Therapy Focus

Ayurveda for the Winter Season by Xenia Bolomiti

Xenia Bolomiti will be joining us as an Auyrvedic therapist at our Islington centre from February. In this article she explains a bit about the science of Auyrveda and how we can stay balanced even in the Winter season.

In the beginning of a new year, we often set up goals, withdraw back to ourselves, to our health and state of living. As winter creates more imbalance in the body, the best way to start, is to build the awareness around our lifestyle and diet, exercise mindfully and maybe use a detoxification program to release toxins from our guilty Christmas food pleasures. Why not to start with Ayurveda?

During the last decade, Ayurveda gained more and more ground in the West. As a complete holistic medical system, it aims at the prevention of illness rather than the cure itself. Modern medicine certainly has an important place. Ayurveda doesn’t dispute that. But like many holistic therapies, the emphasis is on healing, restoring and maintaining balance. The Ayurvedic theory of creation discusses factors that interlink, including: the body, the mind, the soul or consciousness, the five elements (ether/space, air, fire, water, earth). These factors are complementary to each other and equally important in every person.

Originated in India more than 4000 years ago (in Sanskrit means ‘‘the science of life’‘, ‘ayur’=life and ‘veda’=knowledge), Ayurveda addresses every part of human life and puts it into the context of our environment. Diet and lifestyle choices are crucial in both preventing or creating a disease, that is why Ayurveda encourages us to change unhealthy choices before disease develops, instead of waiting until we get sick.

According to Ayurveda, health is a perfect state of balance amongst the body’s three fundamental energies called doshas (vata, pitta, kapha). Ayurvedic principles hold that each person has a particular pattern of energy – an individual combination of physical, mental and emotional characteristics, therefore the treatment is aimed at restoring balance of these basic constitutional factors (doshas). Medicinal plants, massage therapy, yoga, breathing exercises, meditation and lifestyle choices are ways to works towards that.
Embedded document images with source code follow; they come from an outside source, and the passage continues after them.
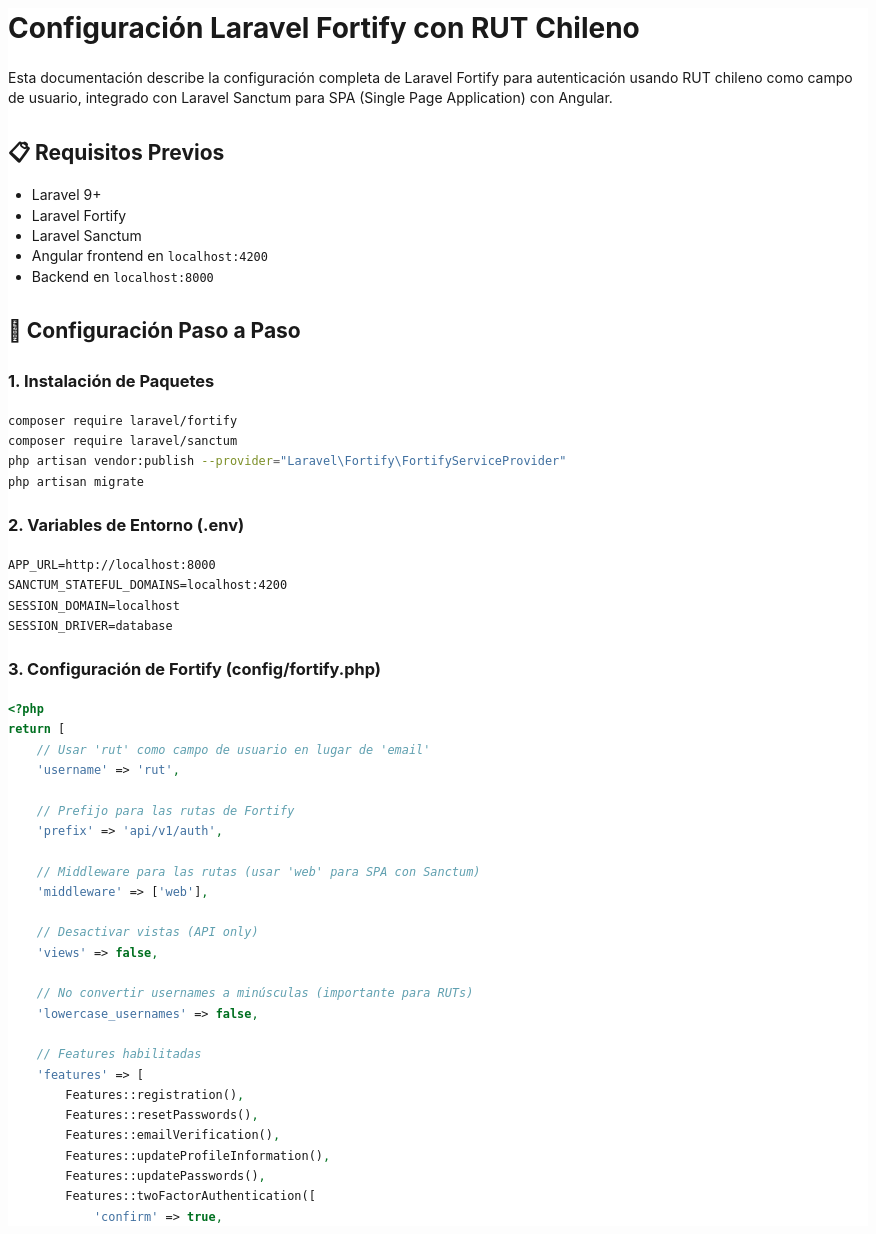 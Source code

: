 # Configuración Laravel Fortify con RUT Chileno

Esta documentación describe la configuración completa de Laravel Fortify para autenticación usando RUT chileno como campo de usuario, integrado con Laravel Sanctum para SPA (Single Page Application) con Angular.

## 📋 Requisitos Previos

- Laravel 9+
- Laravel Fortify
- Laravel Sanctum
- Angular frontend en `localhost:4200`
- Backend en `localhost:8000`

## 🔧 Configuración Paso a Paso

### 1. Instalación de Paquetes

```bash
composer require laravel/fortify
composer require laravel/sanctum
php artisan vendor:publish --provider="Laravel\Fortify\FortifyServiceProvider"
php artisan migrate
```

### 2. Variables de Entorno (.env)

```env
APP_URL=http://localhost:8000
SANCTUM_STATEFUL_DOMAINS=localhost:4200
SESSION_DOMAIN=localhost
SESSION_DRIVER=database
```

### 3. Configuración de Fortify (config/fortify.php)

```php
<?php
return [
    // Usar 'rut' como campo de usuario en lugar de 'email'
    'username' => 'rut',
    
    // Prefijo para las rutas de Fortify
    'prefix' => 'api/v1/auth',
    
    // Middleware para las rutas (usar 'web' para SPA con Sanctum)
    'middleware' => ['web'],
    
    // Desactivar vistas (API only)
    'views' => false,
    
    // No convertir usernames a minúsculas (importante para RUTs)
    'lowercase_usernames' => false,
    
    // Features habilitadas
    'features' => [
        Features::registration(),
        Features::resetPasswords(),
        Features::emailVerification(),
        Features::updateProfileInformation(),
        Features::updatePasswords(),
        Features::twoFactorAuthentication([
            'confirm' => true,
```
Ayurvedic massage is one of the best ways to encourage the flow of energy in the body and the release of toxins. It can benefit those suffering from headaches, migraine, respiratory illness including asthma and bronchitis, insomnia, anxiety, tension, depression, weakness, circulation conditions, backache, sciatica, sprains and injuries, as well as simply rejuvenating a tired and weak body. In Ayurveda, oleation or oiling of the body is very important and is recommended for most dosha types on a regular basis.
Winter remedies and tips

Every season is connected to a dosha and winter is the one where vata is mostly aggravated. Individuals with excess Vata usually experience a stronger imbalance during this season.

Try to wake up not later that 7am. After brushing your teeth and scraping your tongue, do 10-12 Sun Salutations and yoga asanas such as Locust, Boat, Bow, Camel, Fish to help open the chest,massage the organs, stretch the throat and relieve congestion of the chest followed by right nostril breathing, which promotes circulation and heat. Internal oleation is important twice a day with sesame oil, especially on your hands and feet. Have a hot shower after the massage and a herbal drink made of ginger, cinnamon and clove.
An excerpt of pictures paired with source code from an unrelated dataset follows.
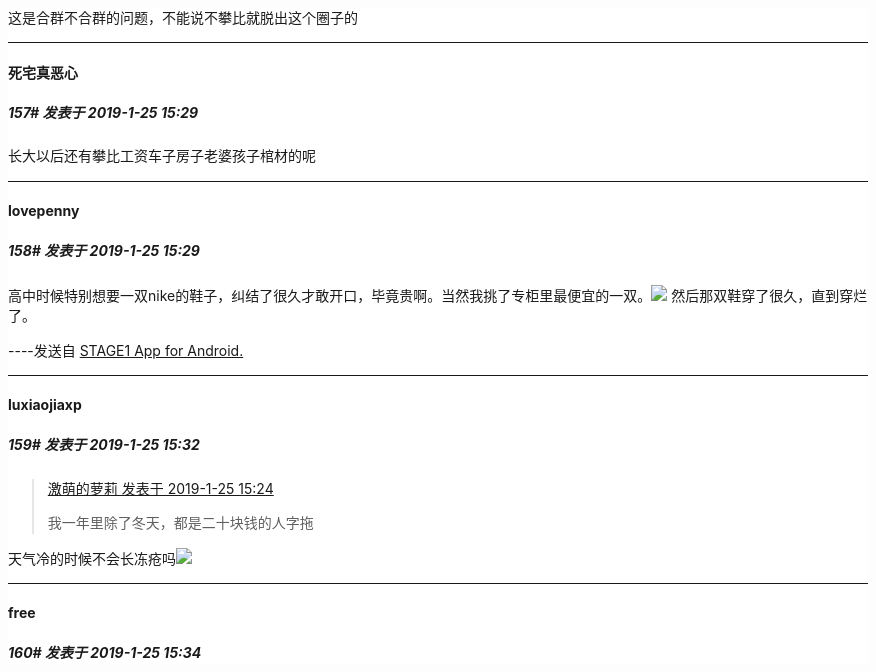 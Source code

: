 


这是合群不合群的问题，不能说不攀比就脱出这个圈子的







*****

####  死宅真恶心  
##### 157#       发表于 2019-1-25 15:29




长大以后还有攀比工资车子房子老婆孩子棺材的呢







*****

####  lovepenny  
##### 158#       发表于 2019-1-25 15:29




高中时候特别想要一双nike的鞋子，纠结了很久才敢开口，毕竟贵啊。当然我挑了专柜里最便宜的一双。<img src="https://static.saraba1st.com/image/smiley/face2017/041.png" referrerpolicy="no-referrer">
然后那双鞋穿了很久，直到穿烂了。


----发送自 [STAGE1 App for Android.](http://stage1.5j4m.com/?1.33)







*****

####  luxiaojiaxp  
##### 159#       发表于 2019-1-25 15:32



<blockquote><a href="httphttps://bbs.saraba1st.com/2b/forum.php?mod=redirect&amp;goto=findpost&amp;pid=42387168&amp;ptid=1806522" target="_blank">激萌的萝莉 发表于 2019-1-25 15:24</a>

我一年里除了冬天，都是二十块钱的人字拖</blockquote>
天气冷的时候不会长冻疮吗<img src="https://static.saraba1st.com/image/smiley/face2017/037.png" referrerpolicy="no-referrer">







*****

####  free  
##### 160#       发表于 2019-1-25 15:34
• Avoid cold food and minimize your intake of raw food, vegetables should be steamed if possible. Always have seasonal vegetables, especially root ones.
• Avoid drinking water during and after meals, you can have ginger and lemon tea instead.
• Wear warm clothing and always wear a hat, as 60% of the body’s heat is lost though the head.
• Soups would be beneficial for lunch using ghee if the taste is not too strong for you.
• Avoid sleeping during the day as it will slow down metabolism and reduce the gastric fire.
• Cold and dry weather can cause muscle aches. Magnesium is the best mineral for the contraction of the muscles. Eat more green vegetables, peas, beans, nuts, seeds.
• Avoid eating after 8 pm and have an easily digestible meal for dinner.
• Avoid sugar, lots of dairy, fried food and yeast. If you use honey, remember never to heat it as it will become toxic.
• Keep a moderate room temperature, never too cold or too hot.
• Beneficial herbs for winter are ginger, pippali, turmeric and Chyawanprash, a herbal jam rich in vitamin C that will boost your immunity.
• For the wine lovers, warm red wine can be beneficial during winter. You can add cinnamon, fennel, cumin, clove, cardamon, nutmeg and black pepper. This will improve circulation.
Ayurveda says ‘‘we are what we eat’‘, adding to that I would say ‘‘we are what we digest’‘. Keep a food diary and favor anything that makes your digestion active.

Listen to your body, mind and soul and keep the love within you and the others.

When diet is wrong, medicine is of no use.
When diet is correct, medicine is of no need.